Astronomers say a bit of science fiction is now reality. They've spotted a planet orbiting two suns.

The existence of a world with a double sunset, as portrayed in the film Star Wars more than 30 years ago, is now scientific fact. NASA's Kepler mission has made the first unambiguous detection of a circumbinary planet -- a planet orbiting two stars -- 200 light-years from Earth.

Unlike Star Wars’ Tatooine, the planet is cold, gaseous and not thought to harbor life, but its discovery demonstrates the diversity of planets in our galaxy. Previous research has hinted at the existence of circumbinary planets, but clear confirmation proved elusive. Kepler detected such a planet, known as Kepler-16b, by observing transits, where the brightness of a parent star dims from the planet crossing in front of it.

Scientists detected the new planet in the Kepler-16 system, a pair of orbiting stars that eclipse each other from our vantage point on Earth. When the smaller star partially blocks the larger star, a primary eclipse occurs, and a secondary eclipse occurs when the smaller star is occulted, or completely blocked, by the larger star.

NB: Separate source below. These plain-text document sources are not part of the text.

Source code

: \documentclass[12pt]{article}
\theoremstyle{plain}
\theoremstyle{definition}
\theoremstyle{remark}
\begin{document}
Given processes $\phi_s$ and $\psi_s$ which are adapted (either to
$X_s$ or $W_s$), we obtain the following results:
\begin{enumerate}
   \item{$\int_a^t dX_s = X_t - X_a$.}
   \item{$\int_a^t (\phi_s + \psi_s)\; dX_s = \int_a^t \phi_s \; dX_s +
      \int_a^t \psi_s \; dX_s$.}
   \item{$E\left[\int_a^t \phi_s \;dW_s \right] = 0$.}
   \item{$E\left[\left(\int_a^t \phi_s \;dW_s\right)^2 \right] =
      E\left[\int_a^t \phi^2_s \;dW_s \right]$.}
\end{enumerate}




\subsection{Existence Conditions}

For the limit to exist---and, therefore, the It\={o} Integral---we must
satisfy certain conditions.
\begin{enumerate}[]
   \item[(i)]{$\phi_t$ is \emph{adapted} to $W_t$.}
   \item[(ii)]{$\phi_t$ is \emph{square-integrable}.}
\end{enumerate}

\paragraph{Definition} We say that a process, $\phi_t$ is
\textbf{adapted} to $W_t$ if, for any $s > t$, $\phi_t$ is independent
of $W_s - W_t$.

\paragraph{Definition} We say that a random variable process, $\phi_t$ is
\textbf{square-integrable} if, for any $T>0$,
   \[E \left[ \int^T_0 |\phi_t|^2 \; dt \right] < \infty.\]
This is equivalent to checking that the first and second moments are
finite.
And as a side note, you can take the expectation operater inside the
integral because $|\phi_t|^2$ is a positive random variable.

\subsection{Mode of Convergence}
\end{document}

Astronomers further observed that the brightness of the system dipped even when the stars were not eclipsing one another, hinting at a third body. The additional dimming in brightness events, called the tertiary and quaternary eclipses, reappeared at irregular intervals of time, indicating the stars were in different positions in their orbit each time the third body passed. This showed the third body was circling, not just one, but both stars, in a wide circumbinary orbit.